### [Source texts of formatted documents]
===============
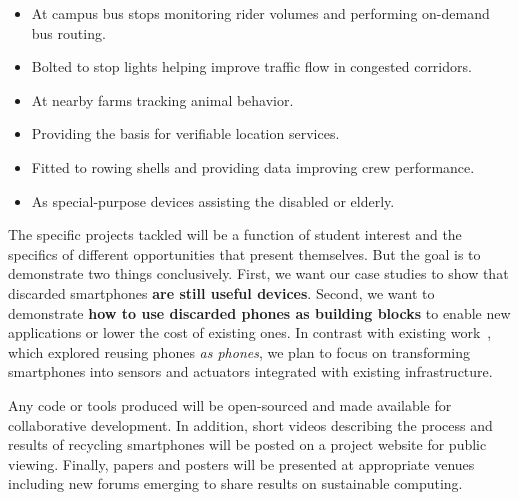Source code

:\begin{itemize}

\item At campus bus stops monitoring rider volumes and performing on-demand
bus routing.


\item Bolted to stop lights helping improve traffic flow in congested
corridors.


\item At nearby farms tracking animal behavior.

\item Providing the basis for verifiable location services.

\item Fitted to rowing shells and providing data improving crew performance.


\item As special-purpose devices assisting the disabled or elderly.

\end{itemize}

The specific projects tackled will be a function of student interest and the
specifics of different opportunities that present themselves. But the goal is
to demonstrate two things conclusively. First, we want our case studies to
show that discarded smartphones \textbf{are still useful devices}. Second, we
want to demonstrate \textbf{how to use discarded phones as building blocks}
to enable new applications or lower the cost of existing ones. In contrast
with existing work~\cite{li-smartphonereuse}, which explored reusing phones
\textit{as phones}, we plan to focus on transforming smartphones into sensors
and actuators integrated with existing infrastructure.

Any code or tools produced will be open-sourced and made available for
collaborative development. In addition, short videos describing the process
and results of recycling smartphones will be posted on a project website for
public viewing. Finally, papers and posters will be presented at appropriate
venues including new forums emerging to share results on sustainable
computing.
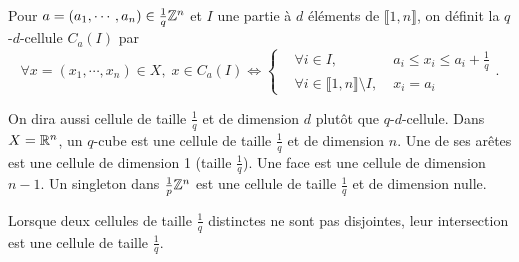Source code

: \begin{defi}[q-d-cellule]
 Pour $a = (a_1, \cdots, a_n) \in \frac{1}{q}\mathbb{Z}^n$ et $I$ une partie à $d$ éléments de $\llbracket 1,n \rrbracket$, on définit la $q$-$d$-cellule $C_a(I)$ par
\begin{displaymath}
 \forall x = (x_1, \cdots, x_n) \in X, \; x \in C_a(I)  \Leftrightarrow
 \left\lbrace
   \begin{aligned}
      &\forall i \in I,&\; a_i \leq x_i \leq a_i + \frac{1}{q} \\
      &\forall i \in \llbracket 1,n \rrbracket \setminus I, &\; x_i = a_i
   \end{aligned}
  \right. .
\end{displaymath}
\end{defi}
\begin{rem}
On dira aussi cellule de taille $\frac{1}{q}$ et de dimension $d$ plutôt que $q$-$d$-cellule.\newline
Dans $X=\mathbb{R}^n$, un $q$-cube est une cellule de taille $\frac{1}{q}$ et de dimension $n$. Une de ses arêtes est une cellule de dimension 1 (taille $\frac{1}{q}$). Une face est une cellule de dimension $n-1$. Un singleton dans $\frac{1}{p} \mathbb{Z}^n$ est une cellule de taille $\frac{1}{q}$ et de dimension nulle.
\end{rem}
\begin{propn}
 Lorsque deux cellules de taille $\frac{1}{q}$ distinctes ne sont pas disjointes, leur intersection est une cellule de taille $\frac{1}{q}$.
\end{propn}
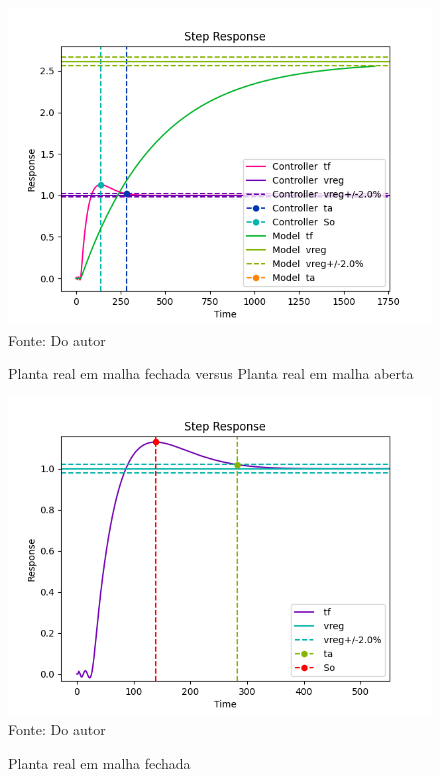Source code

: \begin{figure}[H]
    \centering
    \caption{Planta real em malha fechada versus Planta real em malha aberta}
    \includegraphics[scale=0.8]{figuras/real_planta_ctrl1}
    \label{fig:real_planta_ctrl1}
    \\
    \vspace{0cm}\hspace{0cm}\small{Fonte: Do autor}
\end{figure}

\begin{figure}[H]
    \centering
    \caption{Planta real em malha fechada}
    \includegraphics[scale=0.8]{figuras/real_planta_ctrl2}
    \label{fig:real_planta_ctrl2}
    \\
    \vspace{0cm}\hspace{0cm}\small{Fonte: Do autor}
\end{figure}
===============
### [TASK INSTRUCTIONS]
Excluding images, return all of the records above word for word.

### [COMPLETED EXERCISE]
Source code

:\begin{itemize}

\item At campus bus stops monitoring rider volumes and performing on-demand
bus routing.


\item Bolted to stop lights helping improve traffic flow in congested
corridors.


\item At nearby farms tracking animal behavior.

\item Providing the basis for verifiable location services.

\item Fitted to rowing shells and providing data improving crew performance.


\item As special-purpose devices assisting the disabled or elderly.

\end{itemize}

The specific projects tackled will be a function of student interest and the
specifics of different opportunities that present themselves. But the goal is
to demonstrate two things conclusively. First, we want our case studies to
show that discarded smartphones \textbf{are still useful devices}. Second, we
want to demonstrate \textbf{how to use discarded phones as building blocks}
to enable new applications or lower the cost of existing ones. In contrast
with existing work~\cite{li-smartphonereuse}, which explored reusing phones
\textit{as phones}, we plan to focus on transforming smartphones into sensors
and actuators integrated with existing infrastructure.

Any code or tools produced will be open-sourced and made available for
collaborative development. In addition, short videos describing the process
and results of recycling smartphones will be posted on a project website for
public viewing. Finally, papers and posters will be presented at appropriate
venues including new forums emerging to share results on sustainable
computing.
Source code

: \begin{defi}[q-d-cellule]
 Pour $a = (a_1, \cdots, a_n) \in \frac{1}{q}\mathbb{Z}^n$ et $I$ une partie à $d$ éléments de $\llbracket 1,n \rrbracket$, on définit la $q$-$d$-cellule $C_a(I)$ par
\begin{displaymath}
 \forall x = (x_1, \cdots, x_n) \in X, \; x \in C_a(I)  \Leftrightarrow
 \left\lbrace
   \begin{aligned}
      &\forall i \in I,&\; a_i \leq x_i \leq a_i + \frac{1}{q} \\
      &\forall i \in \llbracket 1,n \rrbracket \setminus I, &\; x_i = a_i
   \end{aligned}
  \right. .
\end{displaymath}
\end{defi}
\begin{rem}
On dira aussi cellule de taille $\frac{1}{q}$ et de dimension $d$ plutôt que $q$-$d$-cellule.\newline
Dans $X=\mathbb{R}^n$, un $q$-cube est une cellule de taille $\frac{1}{q}$ et de dimension $n$. Une de ses arêtes est une cellule de dimension 1 (taille $\frac{1}{q}$). Une face est une cellule de dimension $n-1$. Un singleton dans $\frac{1}{p} \mathbb{Z}^n$ est une cellule de taille $\frac{1}{q}$ et de dimension nulle.
\end{rem}
\begin{propn}
 Lorsque deux cellules de taille $\frac{1}{q}$ distinctes ne sont pas disjointes, leur intersection est une cellule de taille $\frac{1}{q}$.
\end{propn}
Source code

: \begin{figure}[H]
    \centering
    \caption{Planta real em malha fechada versus Planta real em malha aberta}
    \includegraphics[scale=0.8]{figuras/real_planta_ctrl1}
    \label{fig:real_planta_ctrl1}
    \\
    \vspace{0cm}\hspace{0cm}\small{Fonte: Do autor}
\end{figure}

\begin{figure}[H]
    \centering
    \caption{Planta real em malha fechada}
    \includegraphics[scale=0.8]{figuras/real_planta_ctrl2}
    \label{fig:real_planta_ctrl2}
    \\
    \vspace{0cm}\hspace{0cm}\small{Fonte: Do autor}
\end{figure}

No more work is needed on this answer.